+++ Dataset

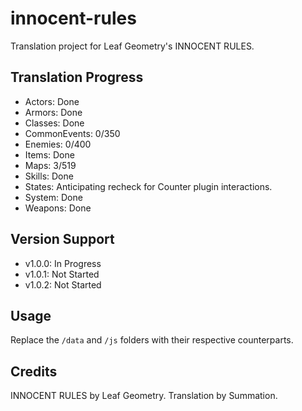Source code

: # innocent-rules
Translation project for Leaf Geometry's INNOCENT RULES.

## Translation Progress
- Actors: Done
- Armors: Done
- Classes: Done
- CommonEvents: 0/350
- Enemies: 0/400
- Items: Done
- Maps: 3/519
- Skills: Done
- States: Anticipating recheck for Counter plugin interactions.
- System: Done
- Weapons: Done

## Version Support
- v1.0.0: In Progress
- v1.0.1: Not Started
- v1.0.2: Not Started

## Usage
Replace the `/data` and `/js` folders with their respective counterparts.

## Credits
INNOCENT RULES by Leaf Geometry.
Translation by Summation.
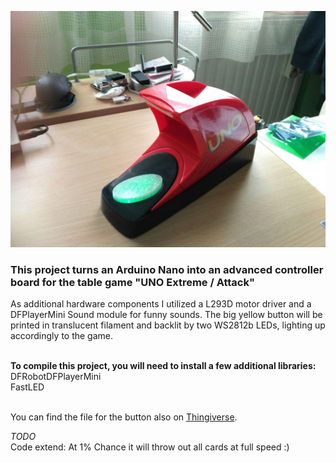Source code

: ![UNO](https://github.com/donjoergo/UnoExtremeExtreme/blob/master/UNO_Extreme.jpg "UNO ExtremeExtreme")

### This project turns an Arduino Nano into an advanced controller board for the table game "UNO Extreme / Attack"

As additional hardware components I utilized a L293D motor driver and a DFPlayerMini Sound module for funny sounds.
The big yellow button will be printed in translucent filament and backlit by two WS2812b LEDs, lighting up accordingly to the game.
<br /><br />

**To compile this project, you will need to install a few additional libraries:**
<br />
  DFRobotDFPlayerMini <br /> 
  FastLED
<br /><br />
  
  
You can find the file for the button also on <a href="https://www.thingiverse.com/thing:2492998">Thingiverse</a>.   
  
*TODO*
<br />
Code extend:
At 1% Chance it will throw out all cards at full speed :)

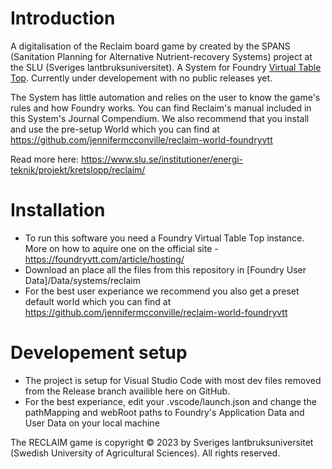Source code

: # Introduction 
A digitalisation of the Reclaim board game by created by the SPANS (Sanitation Planning for Alternative Nutrient-recovery Systems) project at the SLU (Sveriges lantbruksuniversitet). A System for Foundry <a href="https://foundryvtt.com/">Virtual Table Top</a>. Currently under developement with no public releases yet. 

The System has little automation and relies on the user to know the game's rules and how Foundry works. You can find Reclaim's manual included in this System's Journal Compendium. We also recommend that you install and use the pre-setup World which you can find at https://github.com/jennifermcconville/reclaim-world-foundryvtt

Read more here: https://www.slu.se/institutioner/energi-teknik/projekt/kretslopp/reclaim/

# Installation
- To run this software you need a Foundry Virtual Table Top instance. More on how to aquire one on the official site - https://foundryvtt.com/article/hosting/
- Download an place all the files from this repository in [Foundry User Data]/Data/systems/reclaim
- For the best user experiance we recommend you also get a preset default world which you can find at https://github.com/jennifermcconville/reclaim-world-foundryvtt

# Developement setup 
- The project is setup for Visual Studio Code with most dev files removed from the Release branch availible here on GitHub.
- For the best experiance, edit your .vscode/launch.json and change the pathMapping and webRoot paths to Foundry's Application Data and User Data on your local machine

The RECLAIM game is copyright © 2023 by Sveriges lantbruksuniversitet (Swedish University of Agricultural Sciences). All rights reserved.
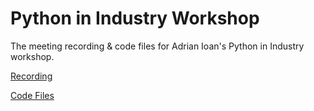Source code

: # Python in Industry Workshop
The meeting recording & code files for Adrian Ioan's Python in Industry workshop.

[Recording](https://www.youtube.com/watch?v=9FGWSuMW9ko)

[Code Files](https://github.com/bagool185/python-workshop)
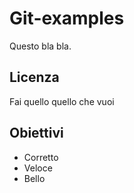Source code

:# Git-examples

Questo bla bla.

## Licenza

Fai quello quello che vuoi

## Obiettivi

- Corretto
- Veloce
- Bello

++++++

▶ [Aim of the exercise]: All lines in the entries above that include "button" should be found and copied.

▶ [Response box]:
The big yellow button will be printed in translucent filament and backlit by two WS2812b LEDs, lighting up accordingly to the game.
You can find the file for the button also on <a href="https://www.thingiverse.com/thing:2492998">Thingiverse</a>.   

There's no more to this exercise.